[Opening LISTED RECORDS section]

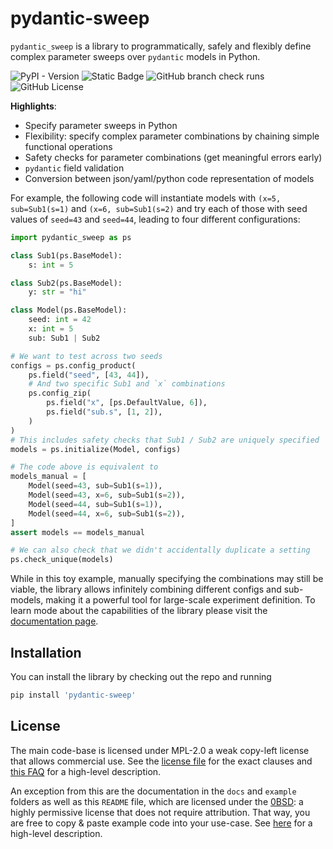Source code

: # pydantic-sweep

`pydantic_sweep` is a library to programmatically, safely and flexibly define 
complex parameter sweeps over `pydantic` models in Python. 

![PyPI - Version](https://img.shields.io/pypi/v/pydantic-sweep)
![Static Badge](https://img.shields.io/badge/python-3.10%20%7C%203.11%20%7C%203.12%20%7C%203.13-blue)
![GitHub branch check runs](https://img.shields.io/github/check-runs/befelix/pydantic_sweep/main)
![GitHub License](https://img.shields.io/github/license/befelix/pydantic_sweep)

**Highlights**:
- Specify parameter sweeps in Python
- Flexibility: specify complex parameter combinations by chaining simple functional operations
- Safety checks for parameter combinations (get meaningful errors early)
- `pydantic` field validation
- Conversion between json/yaml/python code representation of models

For example, the following code will instantiate models with `(x=5, sub=Sub1(s=1)` and 
`(x=6, sub=Sub1(s=2)` and try each of those with seed values of `seed=43` and 
`seed=44`, leading to four different configurations:

```python
import pydantic_sweep as ps

class Sub1(ps.BaseModel):
    s: int = 5

class Sub2(ps.BaseModel):
    y: str = "hi"

class Model(ps.BaseModel):
    seed: int = 42
    x: int = 5
    sub: Sub1 | Sub2

# We want to test across two seeds
configs = ps.config_product(
    ps.field("seed", [43, 44]),
    # And two specific Sub1 and `x` combinations
    ps.config_zip(
        ps.field("x", [ps.DefaultValue, 6]),
        ps.field("sub.s", [1, 2]),
    )
)
# This includes safety checks that Sub1 / Sub2 are uniquely specified
models = ps.initialize(Model, configs)

# The code above is equivalent to
models_manual = [
    Model(seed=43, sub=Sub1(s=1)),
    Model(seed=43, x=6, sub=Sub1(s=2)), 
    Model(seed=44, sub=Sub1(s=1)),
    Model(seed=44, x=6, sub=Sub1(s=2)), 
]
assert models == models_manual

# We can also check that we didn't accidentally duplicate a setting
ps.check_unique(models)
```

While in this toy example, manually specifying the combinations may still be viable, 
the library allows infinitely combining different configs and sub-models, making it 
a powerful tool for large-scale experiment definition.
To learn mode about the capabilities of the library please visit the
[documentation page](https://pydantic-sweep.readthedocs.io).

## Installation

You can install the library by checking out the repo and running

```bash
pip install 'pydantic-sweep'
```

## License

The main code-base is licensed under MPL-2.0 a weak copy-left license that allows 
commercial use. See the 
[license file](https://github.com/befelix/pydantic_sweep/blob/main/docs/LICENSE) for 
the exact clauses and
[this FAQ](https://www.mozilla.org/en-US/MPL/2.0/FAQ/) for a high-level description.

An exception from this are the documentation in the `docs` and `example` folders  as
well as this `README` file, which are licensed under the
[0BSD](https://github.com/befelix/pydantic_sweep/blob/main/docs/LICENSE): a highly 
permissive license that does not require attribution. That way, you are free to copy & 
paste example code into your use-case. See 
[here](https://choosealicense.com/licenses/0bsd/) for a high-level description.
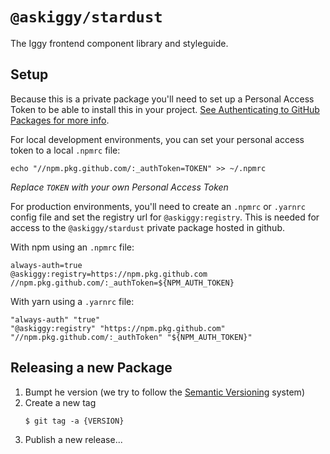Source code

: # `@askiggy/stardust`

The Iggy frontend component library and styleguide.

## Setup

Because this is a private package you'll need to set up a Personal Access Token to be able to install this in your project. [See Authenticating to GitHub Packages for more info](https://docs.github.com/en/packages/working-with-a-github-packages-registry/working-with-the-npm-registry#authenticating-to-github-packages).

For local development environments, you can set your personal access token to a local `.npmrc` file:

```
echo "//npm.pkg.github.com/:_authToken=TOKEN" >> ~/.npmrc
```

_Replace `TOKEN` with your own Personal Access Token_

For production environments, you'll need to create an `.npmrc` or `.yarnrc` config file and set the registry url for `@askiggy:registry`. This is needed for access to the `@askiggy/stardust` private package hosted in github.

With npm using an `.npmrc` file:

```
always-auth=true
@askiggy:registry=https://npm.pkg.github.com
//npm.pkg.github.com/:_authToken=${NPM_AUTH_TOKEN}
```

With yarn using a `.yarnrc` file:

```
"always-auth" "true"
"@askiggy:registry" "https://npm.pkg.github.com"
"//npm.pkg.github.com/:_authToken" "${NPM_AUTH_TOKEN}"
```

## Releasing a new Package

1. Bumpt he version (we try to follow the [Semantic Versioning](https://semver.org/) system)
2. Create a new tag
   ```
   $ git tag -a {VERSION}
   ```
3. Publish a new release...
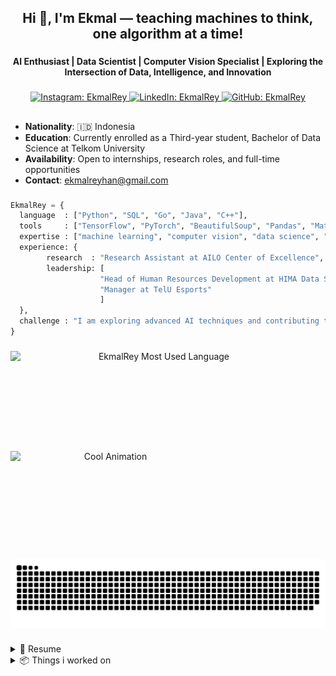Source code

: <h2 align="center">Hi 👋, I'm Ekmal — teaching machines to think, one algorithm at a time!</h2>

###

<h4 align="center">AI Enthusiast | Data Scientist | Computer Vision Specialist | Exploring the Intersection of Data, Intelligence, and Innovation</h4>

###

<div align="center">

  <a href="https://instagram.com/EkmalRey" target="_blank">
    <img src="https://img.shields.io/badge/Instagram-E4405F?style=for-the-badge&logo=instagram&logoColor=white" alt="Instagram: EkmalRey">
  </a>
  <a href="https://www.linkedin.com/in/ekmalrey/" target="_blank">
    <img src="https://img.shields.io/badge/LinkedIn-0077B5?style=for-the-badge&logo=linkedin&logoColor=white" alt="LinkedIn: EkmalRey">
  </a>
  <a href="https://github.com/EkmalRey" target="_blank">
    <img src="https://img.shields.io/badge/GitHub-100000?style=for-the-badge&logo=github&logoColor=white" alt="GitHub: EkmalRey">
  </a>

</div>

##

- **Nationality**: 🇮🇩 Indonesia
- **Education**: Currently enrolled as a Third-year student, Bachelor of Data Science at Telkom University
- **Availability**: Open to internships, research roles, and full-time opportunities
- **Contact**: [ekmalreyhan@gmail.com](mailto:ekmalreyhan@gmail.com)

###

```python
EkmalRey = {
  language  : ["Python", "SQL", "Go", "Java", "C++"],
  tools     : ["TensorFlow", "PyTorch", "BeautifulSoup", "Pandas", "Matplotlib", "Numpy", ],
  expertise : ["machine learning", "computer vision", "data science", "data analytics", "web scraping"],
  experience: {
        research  : "Research Assistant at AILO Center of Excellence",
        leadership: [
                    "Head of Human Resources Development at HIMA Data Science Telkom University",
                    "Manager at TelU Esports"
                    ]
  },
  challenge : "I am exploring advanced AI techniques and contributing to real-world data science projects!"
}
```

###

<div align="center" style="display: flex; flex-wrap: wrap; justify-content: space-between; align-items: center; gap: 10px;">
  <img 
    src="https://github-readme-stats.vercel.app/api/top-langs?username=ekmalrey&locale=en&layout=compact&card_width=400&langs_count=5&theme=transparent&hide_border=true" 
    height="150" 
    alt="EkmalRey Most Used Language" 
    style="flex: 1; min-width: 300px; max-width: 475px" 
  />
  <img 
    src="https://i.imgflip.com/9g1lz9.gif" 
    height="150" 
    alt="Cool Animation" 
    style="flex: 1; min-width: 300px; max-width: 320px" 
  />
</div>

###

<div align="center">
  <picture>
    <source 
      media="(prefers-color-scheme: dark)" 
      srcset="https://raw.githubusercontent.com/ekmalrey/ekmalrey/output/github-snake-dark.svg" 
    />
    <source 
      media="(prefers-color-scheme: light)" 
      srcset="https://raw.githubusercontent.com/ekmalrey/ekmalrey/output/github-snake.svg" 
    />
    <img 
      alt="github-snake" 
      src="https://raw.githubusercontent.com/ekmalrey/ekmalrey/output/github-snake.svg" 
      style="max-width: 100%; height: auto;" 
    />
  </picture>
</div>


###

<details>
  <summary>📃 Resume</summary>
</details>

<details>
  <summary>📦 Things i worked on </summary>

  | Name                 | A short summary                              | Stars   |
  | -------------------- | -------------------------------------------- | ------- |
  | [ImgClassificationPipeline](https://github.com/EkmalRey/ImgClassificationPipeline) | Complete CNN pipeline for image classification with TensorFlow and Keras, covering data preparation, model development, training, evaluation, and performance visualization. | ![GitHub Repo stars](https://img.shields.io/github/stars/EkmalRey/ImgClassificationPipeline) |
  | [BackendInventoryBarang](https://github.com/Farrellhrs/BackendInventoryBarang) | Modular backend application for warehouse data management, built with Spark Java REST API, featuring separate layers for routes, database connections, and business logic. | ![GitHub Repo stars](https://img.shields.io/github/stars/Farrellhrs/BackendInventoryBarang) |
  <!-- | a | a | a | -->

</details>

[Closing LISTED RECORDS section]

Tally every line in the listing that holds "between" and answer with the total only.

ANSWER FOR THIS EXERCISE: 2